When Debussy wrote his wistful little Piano Prelude "Bruyères" he had in mind a vision of the Scottish heathlands. Percy Grainger's arrangement is primarily for woodwinds, so it thus evokes the sound of bagpipes. This performance comes from an all-Debussy CD that features "La Mer," the "Children's Corner" Suite and Stokowski's stunning orchestration of "The Engulfed Cathedral." Geoffrey Simon conducts the Philharmonia on Cala CACD1024.


----------



## Aggelos

*
Bach-Stokowski - Passacaglia & Fugue in C minor - Matthias Bamert conducts*




Matthias Bamert was for several years Stokowski's Assistant Conductor at the American Symphony Orchestra. In tribute to the great maestro, he recorded half-a-dozen CDs of Stokowski Transcriptions and also performed many of them in concert. Here is his splendid account of a great Bach arrangement, recorded during the 1996 Proms with the BBC Symphony at London's Royal Albert Hall. His CDs of Stokowski Transcriptions can be found on the 'Chandos' label. The Bach CD referred to by the announcer at the start also features the Passacaglia and Fugue, played by the BBC Philharmonic, on CHAN 9259.

*
Ippolitov-Ivanov "In a Manger" - Leopold Stokowski arranger / conductor*




This music derives from a traditional Russian carol that was arranged for unaccompanied voices by Mikhail Ippolitov-Ivanov under the title "In a Manger." Leopold Stokowski transcribed and published it for brass and strings as "Traditional Slavic Christmas Music." He recorded it twice and here is his second recording, dating from 1947 and played by a specially selected band of New York musicians. This track is one of several colourful encores on a 'Pristine Audio' release in which the main work is Stokowski's splendid 1953 recording of Tchaikovsky's 5th Symphony. (PASC188).

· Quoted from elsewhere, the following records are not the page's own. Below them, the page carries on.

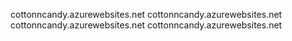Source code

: cottonncandy.azurewebsites.net
cottonncandy.azurewebsites.net
cottonncandy.azurewebsites.net
cottonncandy.azurewebsites.net
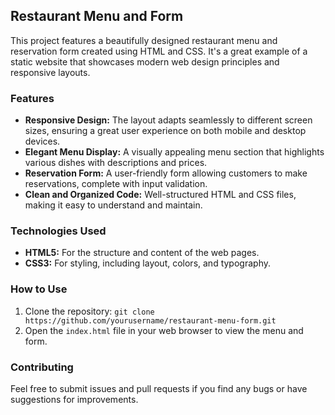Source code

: ## Restaurant Menu and Form

This project features a beautifully designed restaurant menu and reservation form created using HTML and CSS. It's a great example of a static website that showcases modern web design principles and responsive layouts. 

### Features
- **Responsive Design:** The layout adapts seamlessly to different screen sizes, ensuring a great user experience on both mobile and desktop devices.
- **Elegant Menu Display:** A visually appealing menu section that highlights various dishes with descriptions and prices.
- **Reservation Form:** A user-friendly form allowing customers to make reservations, complete with input validation.
- **Clean and Organized Code:** Well-structured HTML and CSS files, making it easy to understand and maintain.

### Technologies Used
- **HTML5:** For the structure and content of the web pages.
- **CSS3:** For styling, including layout, colors, and typography.

### How to Use
1. Clone the repository: `git clone https://github.com/yourusername/restaurant-menu-form.git`
2. Open the `index.html` file in your web browser to view the menu and form.

### Contributing
Feel free to submit issues and pull requests if you find any bugs or have suggestions for improvements.

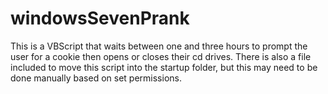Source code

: windowsSevenPrank
=================

This is a VBScript that waits between one and three hours to prompt the user for a cookie then opens or closes their cd drives. There is also a file included to move this script into the startup folder, but this may need to be done manually based on set permissions.
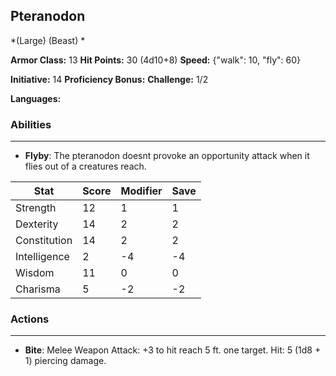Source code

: ## Pteranodon
*(Large) (Beast) *

**Armor Class:** 13
**Hit Points:** 30 (4d10+8)
**Speed:** {"walk": 10, "fly": 60}

**Initiative:** 14
**Proficiency Bonus:**
**Challenge:** 1/2

**Languages:** 

### Abilities
 --- 
- **Flyby**: The pteranodon doesnt provoke an opportunity attack when it flies out of a creatures reach.



| Stat | Score | Modifier | Save |
| ---- | ---- | ---- | ---- |
| Strength | 12 | 1 | 1 |
| Dexterity | 14 | 2 | 2 |
| Constitution | 14 | 2 | 2 |
| Intelligence | 2 | -4 | -4 |
| Wisdom | 11 | 0 | 0 |
| Charisma | 5 | -2 | -2 |

### Actions
 --- 
- **Bite**: Melee Weapon Attack: +3 to hit  reach 5 ft.  one target. Hit: 5 (1d8 + 1) piercing damage.

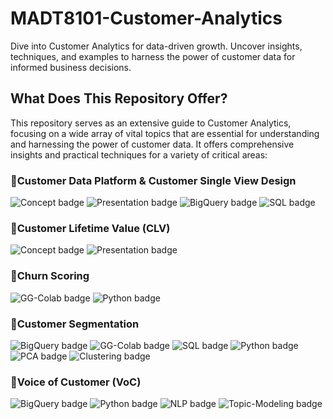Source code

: # MADT8101-Customer-Analytics
Dive into Customer Analytics for data-driven growth. Uncover insights, techniques, and examples to harness the power of customer data for informed business decisions.

## What Does This Repository Offer?
This repository serves as an extensive guide to Customer Analytics, focusing on a wide array of vital topics that are essential for understanding and harnessing the power of customer data. It offers comprehensive insights and practical techniques for a variety of critical areas:

### :pushpin:Customer Data Platform & Customer Single View Design
![Concept badge](https://img.shields.io/badge/-Concept-orange.svg)
![Presentation badge](https://img.shields.io/badge/-Presentation-orange.svg)
![BigQuery badge](https://img.shields.io/badge/-BigQuery-blue.svg)
![SQL badge](https://img.shields.io/badge/-SQL-green.svg)

### :pushpin:Customer Lifetime Value (CLV)
![Concept badge](https://img.shields.io/badge/-Concept-orange.svg)
![Presentation badge](https://img.shields.io/badge/-Presentation-orange.svg)

### :pushpin:Churn Scoring
![GG-Colab badge](https://img.shields.io/badge/-Google--Colab-blue.svg) 
![Python badge](https://img.shields.io/badge/-Python-green.svg)

### :pushpin:Customer Segmentation
![BigQuery badge](https://img.shields.io/badge/-BigQuery-blue.svg)
![GG-Colab badge](https://img.shields.io/badge/-Google--Colab-blue.svg) 
![SQL badge](https://img.shields.io/badge/-SQL-green.svg)
![Python badge](https://img.shields.io/badge/-Python-green.svg)
![PCA badge](https://img.shields.io/badge/-PCA-yellow.svg)
![Clustering badge](https://img.shields.io/badge/-Clustering-yellow.svg)

### :pushpin:Voice of Customer (VoC)
![BigQuery badge](https://img.shields.io/badge/-BigQuery-blue.svg)
![Python badge](https://img.shields.io/badge/-Python-green.svg)
![NLP badge](https://img.shields.io/badge/-NLP-yellow.svg)
![Topic-Modeling badge](https://img.shields.io/badge/-Topic--Modeling-yellow.svg)

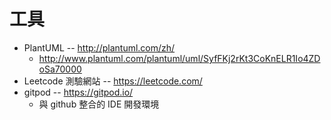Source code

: # 工具

* PlantUML -- http://plantuml.com/zh/
  * http://www.plantuml.com/plantuml/uml/SyfFKj2rKt3CoKnELR1Io4ZDoSa70000
* Leetcode 測驗網站 -- https://leetcode.com/
* gitpod -- https://gitpod.io/
    * 與 github 整合的 IDE 開發環境
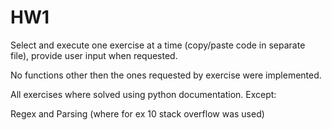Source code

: # HW1

Select and execute one exercise at a time (copy/paste code in separate file), provide user input when requested.

No functions other then the ones requested by exercise were implemented. 

All exercises where solved using python documentation. Except:

Regex and Parsing (where for ex 10  stack overflow was used)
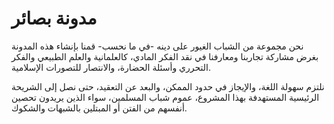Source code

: # مدونة بصائر

نحن مجموعة من الشباب الغيور على دينه -في ما نحسب- قمنا بإنشاء هذه المدونة بغرض مشاركة تجاربنا ومعارفنا في نقد الفكر المادي، كالعلمانية والعلم الطبيعي والفكر التحرري وأسئلة الحضارة، والانتصار للتصورات الإسلامية.

نلتزم سهولة اللغة، والإيجاز في حدود الممكن، والبعد عن التعقيد، حتى نصل إلى الشريحة الرئيسية المستهدفة بهذا المشروع، عموم شباب المسلمين، سواء الذين يريدون تحصين أنفسهم من الفتن أو المبتلين بالشبهات والشكوك.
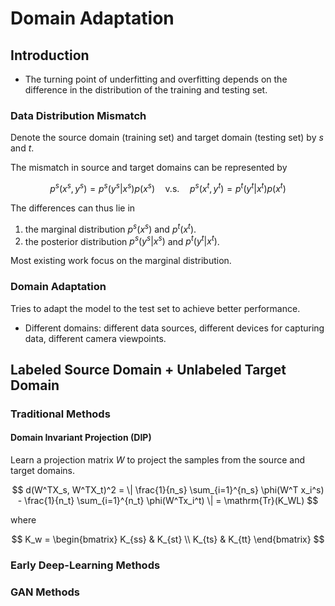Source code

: # Domain Adaptation

## Introduction

- The turning point of underfitting and overfitting depends on the difference in the distribution of the training and testing set.

### Data Distribution Mismatch

Denote the source domain (training set) and target domain (testing set) by $s$ and $t$.

The mismatch in source and target domains can be represented by

$$ p^s(x^s, y^s) = p^s(y^s | x^s) p(x^s) \quad \textrm{v.s.} \quad p^s(x^t, y^t) = p^t(y^t | x^t) p(x^t) $$

The differences can thus lie in

1. the marginal distribution $p^s(x^s)$ and $p^t(x^t)$.
2. the posterior distribution $p^s(y^s|x^s)$ and $p^t(y^t|x^t)$.

Most existing work focus on the marginal distribution.

### Domain Adaptation

Tries to adapt the model to the test set to achieve better performance.

- Different domains: different data sources, different devices for capturing data, different camera viewpoints.

## Labeled Source Domain + Unlabeled Target Domain

### Traditional Methods

#### Domain Invariant Projection (DIP)

Learn a projection matrix $W$ to project the samples from the source and target domains.

$$ d(W^TX_s, W^TX_t)^2 = \| \frac{1}{n_s} \sum_{i=1}^{n_s} \phi(W^T x_i^s) - \frac{1}{n_t} \sum_{i=1}^{n_t} \phi(W^Tx_i^t) \| = \mathrm{Tr}(K_WL) $$

where

$$ K_w = \begin{bmatrix}
    K_{ss} & K_{st} \\
    K_{ts} & K_{tt}
\end{bmatrix} $$

### Early Deep-Learning Methods

### GAN Methods

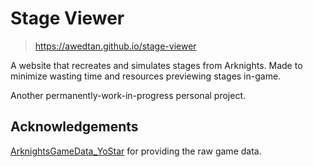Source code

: # Stage Viewer

> https://awedtan.github.io/stage-viewer

A website that recreates and simulates stages from Arknights. Made to minimize wasting time and resources previewing stages in-game.

Another permanently-work-in-progress personal project.

## Acknowledgements

[ArknightsGameData_YoStar](https://github.com/Kengxxiao/ArknightsGameData_YoStar) for providing the raw game data.
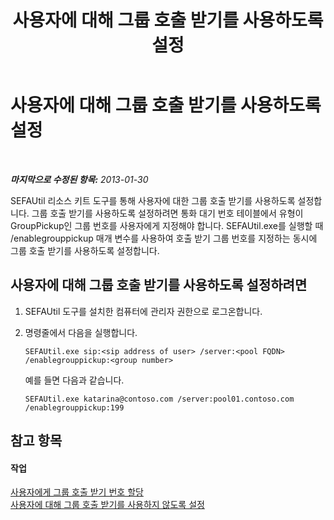 ﻿---
title: 사용자에 대해 그룹 호출 받기를 사용하도록 설정
TOCTitle: 사용자에 대해 그룹 호출 받기를 사용하도록 설정
ms:assetid: 20ec5f41-6ba2-4156-82ed-b91d05b62a6d
ms:mtpsurl: https://technet.microsoft.com/ko-kr/library/JJ945620(v=OCS.15)
ms:contentKeyID: 52056802
ms.date: 08/10/2015
mtps_version: v=OCS.15
ms.translationtype: HT
---

# 사용자에 대해 그룹 호출 받기를 사용하도록 설정

 

_**마지막으로 수정된 항목:** 2013-01-30_

SEFAUtil 리소스 키트 도구를 통해 사용자에 대한 그룹 호출 받기를 사용하도록 설정합니다. 그룹 호출 받기를 사용하도록 설정하려면 통화 대기 번호 테이블에서 유형이 GroupPickup인 그룹 번호를 사용자에게 지정해야 합니다. SEFAUtil.exe를 실행할 때 /enablegrouppickup 매개 변수를 사용하여 호출 받기 그룹 번호를 지정하는 동시에 그룹 호출 받기를 사용하도록 설정합니다.

## 사용자에 대해 그룹 호출 받기를 사용하도록 설정하려면

1.  SEFAUtil 도구를 설치한 컴퓨터에 관리자 권한으로 로그온합니다.

2.  명령줄에서 다음을 실행합니다.
    
        SEFAUtil.exe sip:<sip address of user> /server:<pool FQDN> /enablegrouppickup:<group number>
    
    예를 들면 다음과 같습니다.
    
        SEFAUtil.exe katarina@contoso.com /server:pool01.contoso.com /enablegrouppickup:199

## 참고 항목

#### 작업

[사용자에게 그룹 호출 받기 번호 할당](lync-server-2013-assign-group-call-pickup-numbers-to-users.md)  
[사용자에 대해 그룹 호출 받기를 사용하지 않도록 설정](lync-server-2013-disable-group-call-pickup-for-users.md)

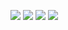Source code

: 
<p align="center">
  
![](https://img1.picmix.com/output/pic/normal/0/4/9/0/11590940_f6718.gif)
![](https://img1.picmix.com/output/pic/normal/0/6/9/0/11590960_1d009.gif)
![](https://img1.picmix.com/output/pic/normal/6/9/9/0/11590996_6545a.gif)
![](https://dotesports.com/wp-content/uploads/2024/09/Mouthwashing-story-and-ending-explained.jpg?w=1200)








<!--
**deathdelivery/deathdelivery** is a ✨ _special_ ✨ repository because its `README.md` (this file) appears on your GitHub profile.

Here are some ideas to get you started:

- 🔭 I’m currently working on ...
- 🌱 I’m currently learning ...
- 👯 I’m looking to collaborate on ...
- 🤔 I’m looking for help with ...
- 💬 Ask me about ...
- 📫 How to reach me: ...
- 😄 Pronouns: ...
- ⚡ Fun fact: ...
-->
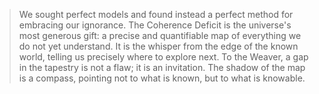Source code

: > We sought perfect models and found instead a perfect method for embracing our ignorance. The Coherence Deficit is the universe's most generous gift: a precise and quantifiable map of everything we do not yet understand. It is the whisper from the edge of the known world, telling us precisely where to explore next. To the Weaver, a gap in the tapestry is not a flaw; it is an invitation. The shadow of the map is a compass, pointing not to what is known, but to what is knowable.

*Bach: Toccata and Fugue in D minor - Stanislaw Skrowaczewski arranger / conductor*




This is a belated tribute to Stanislaw Skrowaczewski, who died earlier this year (21 February 2017) at the age of 93. The most famous orchestration of Bach's Toccata and Fugue in D minor for organ was made by Leopold Stokowski but a number of other musicians have also made orchestral transcriptions. Skrowaczewski's is among the most lavish and colourful and dates from the early 1960s. The performance heard here comes from a 1974 broadcast with the Minnesota Orchestra, of which he was then Music Director, and a splendid performance it is too!

*Bach-Stokowski: Toccata & Fugue in D minor - Comissiona / Asian Youth Orchestra*




Published on 13 September 2017 to mark the 40th Anniversary of Stokowski's death on 13 September 1977. This famous orchestral transcription of a celebrated Bach organ piece was played in a concert that marked the 10th Anniversary in 1999 of the Asian Youth Orchestra. Its players are made up of young musicians from many Asian countries and are heard here under their conductor laureate Sergiu Comissiona.

*Bach-Stokowski 'Komm Süsser Tod' - Andrew Davis conducts*




Leopold Stokowski made his first appearance with the BBC Symphony Orchestra in London's newly-built Royal Festival Hall in 1951. Fifty years later, Sir Andrew Davis and the BBCSO paid a special tribute to the great Maestro with a concert that featured several of Stokowski's own transcriptions. From that concert, given on 12 May 2001 in the same hall, we hear his sublime arrangement of Bach's sacred song "Komm Süsser Tod."

*Novácek 'Perpetuum mobile' - Douglas Gamley arranger / conductor*




Ottokar Novácek's "Moto Perpetuo" (or "Perpetuum Mobile") for Violin and Piano is his most famous piece. It is heard here in an orchestration by Douglas Gamley who conducts the Sinfonia of London on this Vocalion CD.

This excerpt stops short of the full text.